== Aim of the exercise ==
Look below. Copy each line that has "quattuor" in it.

== The data ==
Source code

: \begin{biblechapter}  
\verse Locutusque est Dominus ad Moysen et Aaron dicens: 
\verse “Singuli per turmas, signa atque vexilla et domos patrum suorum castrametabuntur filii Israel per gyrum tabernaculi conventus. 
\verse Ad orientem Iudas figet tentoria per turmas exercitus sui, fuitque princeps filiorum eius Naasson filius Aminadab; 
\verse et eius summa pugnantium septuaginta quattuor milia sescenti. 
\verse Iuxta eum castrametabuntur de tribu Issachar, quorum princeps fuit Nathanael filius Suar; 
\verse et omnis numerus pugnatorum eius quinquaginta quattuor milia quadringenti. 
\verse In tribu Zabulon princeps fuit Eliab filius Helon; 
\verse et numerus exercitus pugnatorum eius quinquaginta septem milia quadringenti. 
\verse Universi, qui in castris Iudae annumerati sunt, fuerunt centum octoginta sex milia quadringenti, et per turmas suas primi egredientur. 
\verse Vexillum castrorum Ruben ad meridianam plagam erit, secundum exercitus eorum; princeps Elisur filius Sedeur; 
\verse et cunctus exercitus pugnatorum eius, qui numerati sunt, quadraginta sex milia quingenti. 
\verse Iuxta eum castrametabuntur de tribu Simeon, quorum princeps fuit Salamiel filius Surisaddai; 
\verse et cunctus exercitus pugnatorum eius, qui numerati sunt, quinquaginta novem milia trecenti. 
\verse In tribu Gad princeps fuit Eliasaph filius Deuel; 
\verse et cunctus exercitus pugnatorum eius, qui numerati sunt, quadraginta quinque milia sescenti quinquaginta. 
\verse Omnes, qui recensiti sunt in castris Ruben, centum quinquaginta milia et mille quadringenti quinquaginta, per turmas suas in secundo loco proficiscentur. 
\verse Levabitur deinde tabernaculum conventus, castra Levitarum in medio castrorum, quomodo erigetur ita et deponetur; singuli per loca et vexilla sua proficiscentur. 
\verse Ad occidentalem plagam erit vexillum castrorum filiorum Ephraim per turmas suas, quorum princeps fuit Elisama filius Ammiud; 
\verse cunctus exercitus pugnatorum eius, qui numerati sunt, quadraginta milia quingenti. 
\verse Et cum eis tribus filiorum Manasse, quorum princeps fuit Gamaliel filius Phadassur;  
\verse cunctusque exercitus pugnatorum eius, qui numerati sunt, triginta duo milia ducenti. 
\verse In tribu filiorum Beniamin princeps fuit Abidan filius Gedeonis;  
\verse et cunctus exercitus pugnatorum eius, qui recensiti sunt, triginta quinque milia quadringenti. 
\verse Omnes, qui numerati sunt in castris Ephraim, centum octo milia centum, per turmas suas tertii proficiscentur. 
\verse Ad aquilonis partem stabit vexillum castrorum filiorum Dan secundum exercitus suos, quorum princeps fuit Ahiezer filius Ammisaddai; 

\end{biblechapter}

== Response to the exercise ==
\verse et eius summa pugnantium septuaginta quattuor milia sescenti. 
\verse et omnis numerus pugnatorum eius quinquaginta quattuor milia quadringenti. 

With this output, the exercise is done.